Once you've picked out the perfect suitcase -- sturdy, light, and small enough to handle easily -- it's time to fill it. A suitcase is basically a big, empty hole. If you just toss things in, they're going to wander around until it's a complete mess. Your bag needs a little help keeping things organized.

Clothing Folders

When packing for a trip, most people lay everything nice and neatly folded in the suitcase, tie it all down with the built in straps, then stand the suitcase up — and all of the clothes promptly end up in a heap at the bottom of the bag. This is actually the cause of all those wrinkles in your clothes. A few years back, experts in packing pushed the "bundle" method, where you would lay out all of your clothes, flat on top of each other, and then inter-fold them to form a bundle. That kept them neat, but meant that whenever you wanted something from the bundle, you had to take the whole thing apart, then re-fold it again. It was just more hassle than it was worth.

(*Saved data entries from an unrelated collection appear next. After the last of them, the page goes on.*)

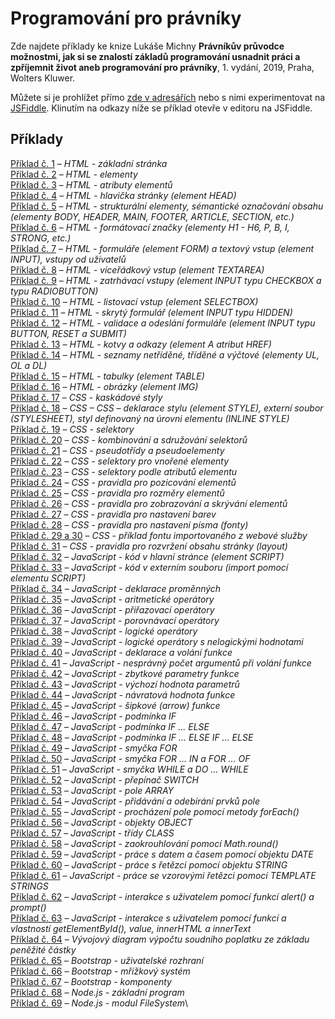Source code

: # Programování pro právníky
Zde najdete příklady ke knize Lukáše Michny __Právníkův průvodce možnostmi, jak si se znalostí základů programování usnadnit práci a zpříjemnit život aneb programování pro právníky__, 1. vydání, 2019, Praha, Wolters Kluwer.

Můžete si je prohlížet přímo [zde v adresářích](/priklady/) nebo s nimi experimentovat na [JSFiddle](https://jsfiddle.net/). Klinutím na odkazy níže se příklad otevře v editoru na JSFiddle.

## Příklady
[Příklad č. 1](https://jsfiddle.net/gh/get/library/pure/mobeetle/programovani_pro_pravniky_2019/tree/master/priklady/priklad_01/) – 
_HTML - základní stránka_\
[Příklad č. 2](https://jsfiddle.net/gh/get/library/pure/mobeetle/programovani_pro_pravniky_2019/tree/master/priklady/priklad_02/) – 
_HTML - elementy_\
[Příklad č. 3](https://jsfiddle.net/gh/get/library/pure/mobeetle/programovani_pro_pravniky_2019/tree/master/priklady/priklad_03/) – 
_HTML - atributy elementů_\
[Příklad č. 4](https://jsfiddle.net/gh/get/library/pure/mobeetle/programovani_pro_pravniky_2019/tree/master/priklady/priklad_04/) – 
_HTML - hlavička stránky (element HEAD)_\
[Příklad č. 5](https://jsfiddle.net/gh/get/library/pure/mobeetle/programovani_pro_pravniky_2019/tree/master/priklady/priklad_05/) – 
_HTML - strukturální elementy, sémantické označování obsahu (elementy BODY, HEADER, MAIN, FOOTER, ARTICLE, SECTION, etc.)_\
[Příklad č. 6](https://jsfiddle.net/gh/get/library/pure/mobeetle/programovani_pro_pravniky_2019/tree/master/priklady/priklad_06/) – 
_HTML - formátovací značky (elementy H1 - H6, P, B, I, STRONG, etc.)_\
[Příklad č. 7](https://jsfiddle.net/gh/get/library/pure/mobeetle/programovani_pro_pravniky_2019/tree/master/priklady/priklad_07/) – 
_HTML - formuláře (element FORM) a textový vstup (element INPUT), vstupy od uživatelů_\
[Příklad č. 8](https://jsfiddle.net/gh/get/library/pure/mobeetle/programovani_pro_pravniky_2019/tree/master/priklady/priklad_08/) – 
_HTML - víceřádkový vstup (element TEXTAREA)_\
[Příklad č. 9](https://jsfiddle.net/gh/get/library/pure/mobeetle/programovani_pro_pravniky_2019/tree/master/priklady/priklad_09/) – 
_HTML - zatrhávací vstupy (element INPUT typu CHECKBOX a typu RADIOBUTTON)_\
[Příklad č. 10](https://jsfiddle.net/gh/get/library/pure/mobeetle/programovani_pro_pravniky_2019/tree/master/priklady/priklad_10/) – 
_HTML - listovací vstup (element SELECTBOX)_\
[Příklad č. 11](https://jsfiddle.net/gh/get/library/pure/mobeetle/programovani_pro_pravniky_2019/tree/master/priklady/priklad_11/) – 
_HTML - skrytý formulář (element INPUT typu HIDDEN)_\
[Příklad č. 12](https://jsfiddle.net/gh/get/library/pure/mobeetle/programovani_pro_pravniky_2019/tree/master/priklady/priklad_12/) – 
_HTML - validace a odeslání formuláře (element INPUT typu BUTTON, RESET a SUBMIT)_\
[Příklad č. 13](https://jsfiddle.net/gh/get/library/pure/mobeetle/programovani_pro_pravniky_2019/tree/master/priklady/priklad_13/) – 
_HTML - kotvy a odkazy (element A atribut HREF)_\
[Příklad č. 14](https://jsfiddle.net/gh/get/library/pure/mobeetle/programovani_pro_pravniky_2019/tree/master/priklady/priklad_14/) – 
_HTML - seznamy netříděné, tříděné a výčtové (elementy UL, OL a DL)_\
[Příklad č. 15](https://jsfiddle.net/gh/get/library/pure/mobeetle/programovani_pro_pravniky_2019/tree/master/priklady/priklad_15/) – 
_HTML - tabulky (element TABLE)_\
[Příklad č. 16](https://jsfiddle.net/gh/get/library/pure/mobeetle/programovani_pro_pravniky_2019/tree/master/priklady/priklad_16/) – 
_HTML - obrázky (element IMG)_\
[Příklad č. 17](https://jsfiddle.net/gh/get/library/pure/mobeetle/programovani_pro_pravniky_2019/tree/master/priklady/priklad_17/) – 
_CSS - kaskádové styly_\
[Příklad č. 18](https://jsfiddle.net/gh/get/library/pure/mobeetle/programovani_pro_pravniky_2019/tree/master/priklady/priklad_18/) – 
_CSS – CSS – deklarace stylu (element STYLE), externí soubor (STYLESHEET), styl definovaný na úrovni elementu (INLINE STYLE)_\
[Příklad č. 19](https://jsfiddle.net/gh/get/library/pure/mobeetle/programovani_pro_pravniky_2019/tree/master/priklady/priklad_19/) – 
_CSS - selektory_\
[Příklad č. 20](https://jsfiddle.net/gh/get/library/pure/mobeetle/programovani_pro_pravniky_2019/tree/master/priklady/priklad_20/) – 
_CSS - kombinování a sdružování selektorů_\
[Příklad č. 21](https://jsfiddle.net/gh/get/library/pure/mobeetle/programovani_pro_pravniky_2019/tree/master/priklady/priklad_21/) – 
_CSS - pseudotřídy a pseudoelementy_\
[Příklad č. 22](https://jsfiddle.net/gh/get/library/pure/mobeetle/programovani_pro_pravniky_2019/tree/master/priklady/priklad_22/) – 
_CSS - selektory pro vnořené elementy_\
[Příklad č. 23](https://jsfiddle.net/gh/get/library/pure/mobeetle/programovani_pro_pravniky_2019/tree/master/priklady/priklad_23/) – 
_CSS - selektory podle atributů elementu_\
[Příklad č. 24](https://jsfiddle.net/gh/get/library/pure/mobeetle/programovani_pro_pravniky_2019/tree/master/priklady/priklad_24/) – 
_CSS - pravidla pro pozicování elementů_\
[Příklad č. 25](https://jsfiddle.net/gh/get/library/pure/mobeetle/programovani_pro_pravniky_2019/tree/master/priklady/priklad_25/) – 
_CSS - pravidla pro rozměry elementů_\
[Příklad č. 26](https://jsfiddle.net/gh/get/library/pure/mobeetle/programovani_pro_pravniky_2019/tree/master/priklady/priklad_26/) – 
_CSS - pravidla pro zobrazování a skrývání elementů_\
[Příklad č. 27](https://jsfiddle.net/gh/get/library/pure/mobeetle/programovani_pro_pravniky_2019/tree/master/priklady/priklad_27/) – 
_CSS - pravidla pro nastavení barev_\
[Příklad č. 28](https://jsfiddle.net/gh/get/library/pure/mobeetle/programovani_pro_pravniky_2019/tree/master/priklady/priklad_28/) – 
_CSS - pravidla pro nastavení písma (fonty)_\
[Příklad č. 29 a 30](https://jsfiddle.net/gh/get/library/pure/mobeetle/programovani_pro_pravniky_2019/tree/master/priklady/priklad_29_30/) – 
_CSS - příklad fontu importovaného z webové služby_\
[Příklad č. 31](https://jsfiddle.net/gh/get/library/pure/mobeetle/programovani_pro_pravniky_2019/tree/master/priklady/priklad_31/) – 
_CSS - pravidla pro rozvržení obsahu stránky (layout)_\
[Příklad č. 32](https://jsfiddle.net/gh/get/library/pure/mobeetle/programovani_pro_pravniky_2019/tree/master/priklady/priklad_32/) – 
_JavaScript - kód v hlavní stránce (element SCRIPT)_\
[Příklad č. 33](https://jsfiddle.net/gh/get/library/pure/mobeetle/programovani_pro_pravniky_2019/tree/master/priklady/priklad_33/) – 
_JavaScript - kód v externím souboru (import pomocí elementu SCRIPT)_\
[Příklad č. 34](https://jsfiddle.net/gh/get/library/pure/mobeetle/programovani_pro_pravniky_2019/tree/master/priklady/priklad_34/) – 
_JavaScript - deklarace proměnných_\
[Příklad č. 35](https://jsfiddle.net/gh/get/library/pure/mobeetle/programovani_pro_pravniky_2019/tree/master/priklady/priklad_35/) – 
_JavaScript - aritmetické operátory_\
[Příklad č. 36](https://jsfiddle.net/gh/get/library/pure/mobeetle/programovani_pro_pravniky_2019/tree/master/priklady/priklad_36/) – 
_JavaScript - přiřazovací operátory_\
[Příklad č. 37](https://jsfiddle.net/gh/get/library/pure/mobeetle/programovani_pro_pravniky_2019/tree/master/priklady/priklad_37/) – 
_JavaScript - porovnávací operátory_\
[Příklad č. 38](https://jsfiddle.net/gh/get/library/pure/mobeetle/programovani_pro_pravniky_2019/tree/master/priklady/priklad_38/) – 
_JavaScript - logické operátory_\
[Příklad č. 39](https://jsfiddle.net/gh/get/library/pure/mobeetle/programovani_pro_pravniky_2019/tree/master/priklady/priklad_39/) – 
_JavaScript - logické operátory s nelogickými hodnotami_\
[Příklad č. 40](https://jsfiddle.net/gh/get/library/pure/mobeetle/programovani_pro_pravniky_2019/tree/master/priklady/priklad_40/) – 
_JavaScript - deklarace a volání funkce_\
[Příklad č. 41](https://jsfiddle.net/gh/get/library/pure/mobeetle/programovani_pro_pravniky_2019/tree/master/priklady/priklad_41/) – 
_JavaScript - nesprávný počet argumentů při volání funkce_\
[Příklad č. 42](https://jsfiddle.net/gh/get/library/pure/mobeetle/programovani_pro_pravniky_2019/tree/master/priklady/priklad_42/) – 
_JavaScript - zbytkové parametry funkce_\
[Příklad č. 43](https://jsfiddle.net/gh/get/library/pure/mobeetle/programovani_pro_pravniky_2019/tree/master/priklady/priklad_43/) – 
_JavaScript - výchozí hodnota parametrů_\
[Příklad č. 44](https://jsfiddle.net/gh/get/library/pure/mobeetle/programovani_pro_pravniky_2019/tree/master/priklady/priklad_44/) – 
_JavaScript - návratová hodnota funkce_\
[Příklad č. 45](https://jsfiddle.net/gh/get/library/pure/mobeetle/programovani_pro_pravniky_2019/tree/master/priklady/priklad_45/) – 
_JavaScript - šipkové (arrow) funkce_\
[Příklad č. 46](https://jsfiddle.net/gh/get/library/pure/mobeetle/programovani_pro_pravniky_2019/tree/master/priklady/priklad_46/) – 
_JavaScript - podmínka IF_\
[Příklad č. 47](https://jsfiddle.net/gh/get/library/pure/mobeetle/programovani_pro_pravniky_2019/tree/master/priklady/priklad_47/) – 
_JavaScript - podmínka IF ... ELSE_\
[Příklad č. 48](https://jsfiddle.net/gh/get/library/pure/mobeetle/programovani_pro_pravniky_2019/tree/master/priklady/priklad_48/) – 
_JavaScript - podmínka IF ... ELSE IF ... ELSE_\
[Příklad č. 49](https://jsfiddle.net/gh/get/library/pure/mobeetle/programovani_pro_pravniky_2019/tree/master/priklady/priklad_49/) – 
_JavaScript - smyčka FOR_\
[Příklad č. 50](https://jsfiddle.net/gh/get/library/pure/mobeetle/programovani_pro_pravniky_2019/tree/master/priklady/priklad_50/) – 
_JavaScript - smyčka FOR ... IN a FOR ... OF_\
[Příklad č. 51](https://jsfiddle.net/gh/get/library/pure/mobeetle/programovani_pro_pravniky_2019/tree/master/priklady/priklad_51/) – 
_JavaScript - smyčka WHILE a DO ... WHILE_\
[Příklad č. 52](https://jsfiddle.net/gh/get/library/pure/mobeetle/programovani_pro_pravniky_2019/tree/master/priklady/priklad_52/) – 
_JavaScript - přepínač SWITCH_\
[Příklad č. 53](https://jsfiddle.net/gh/get/library/pure/mobeetle/programovani_pro_pravniky_2019/tree/master/priklady/priklad_53/) – 
_JavaScript - pole ARRAY_\
[Příklad č. 54](https://jsfiddle.net/gh/get/library/pure/mobeetle/programovani_pro_pravniky_2019/tree/master/priklady/priklad_54/) – 
_JavaScript - přidávání a odebírání prvků pole_\
[Příklad č. 55](https://jsfiddle.net/gh/get/library/pure/mobeetle/programovani_pro_pravniky_2019/tree/master/priklady/priklad_55/) – 
_JavaScript - procházení pole pomocí metody forEach()_\
[Příklad č. 56](https://jsfiddle.net/gh/get/library/pure/mobeetle/programovani_pro_pravniky_2019/tree/master/priklady/priklad_56/) – 
_JavaScript - objekty OBJECT_\
[Příklad č. 57](https://jsfiddle.net/gh/get/library/pure/mobeetle/programovani_pro_pravniky_2019/tree/master/priklady/priklad_57/) – 
_JavaScript - třídy CLASS_\
[Příklad č. 58](https://jsfiddle.net/gh/get/library/pure/mobeetle/programovani_pro_pravniky_2019/tree/master/priklady/priklad_58/) – 
_JavaScript - zaokrouhlování pomocí Math.round()_\
[Příklad č. 59](https://jsfiddle.net/gh/get/library/pure/mobeetle/programovani_pro_pravniky_2019/tree/master/priklady/priklad_59/) – 
_JavaScript - práce s datem a časem pomocí objektu DATE_\
[Příklad č. 60](https://jsfiddle.net/gh/get/library/pure/mobeetle/programovani_pro_pravniky_2019/tree/master/priklady/priklad_60/) – 
_JavaScript - práce s řetězci pomocí objektu STRING_\
[Příklad č. 61](https://jsfiddle.net/gh/get/library/pure/mobeetle/programovani_pro_pravniky_2019/tree/master/priklady/priklad_61/) – 
_JavaScript - práce se vzorovými řetězci pomocí TEMPLATE STRINGS_\
[Příklad č. 62](https://jsfiddle.net/gh/get/library/pure/mobeetle/programovani_pro_pravniky_2019/tree/master/priklady/priklad_62/) – 
_JavaScript - interakce s uživatelem pomocí funkcí alert() a prompt()_\
[Příklad č. 63](https://jsfiddle.net/gh/get/library/pure/mobeetle/programovani_pro_pravniky_2019/tree/master/priklady/priklad_63/) – 
_JavaScript - interakce s uživatelem pomocí funkcí a vlastností getElementById(), value, innerHTML a innerText_\
[Příklad č. 64](https://jsfiddle.net/gh/get/library/pure/mobeetle/programovani_pro_pravniky_2019/tree/master/priklady/priklad_64/) – 
_Vývojový diagram výpočtu soudního poplatku ze základu peněžité částky_\
[Příklad č. 65](https://jsfiddle.net/gh/get/library/pure/mobeetle/programovani_pro_pravniky_2019/tree/master/priklady/priklad_65/) – 
_Bootstrap - uživatelské rozhraní_\
[Příklad č. 66](https://jsfiddle.net/gh/get/library/pure/mobeetle/programovani_pro_pravniky_2019/tree/master/priklady/priklad_66/) – 
_Bootstrap - mřížkový systém_\
[Příklad č. 67](https://jsfiddle.net/gh/get/library/pure/mobeetle/programovani_pro_pravniky_2019/tree/master/priklady/priklad_67/) – 
_Bootstrap - komponenty_\
[Příklad č. 68](https://jsfiddle.net/gh/get/library/pure/mobeetle/programovani_pro_pravniky_2019/tree/master/priklady/priklad_68/) – 
_Node.js - základní program_\
[Příklad č. 69](https://jsfiddle.net/gh/get/library/pure/mobeetle/programovani_pro_pravniky_2019/tree/master/priklady/priklad_69/) – 
_Node.js - modul FileSystem_\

In step these genius little
packing folders, which hold everything in neat, orderly and wrinkle-free bundles. Fold your clothes as you normally would, stack them onto the folder and then close up the flaps to complete the bundle. This forms the core of what goes into the suitcase.

Other, smaller items will nest around this core. Folders come in a variety of sizes, including 15", 18" and 20". The 18" folder is perfect for my 20" suitcase (remember that the 20" dimension is the exterior measurement, including wheels). For a 22" suitcase, the 20" folder is better. If you're using a 24" or 25" suitcase, get a couple of the 15" version and lay them in sideways.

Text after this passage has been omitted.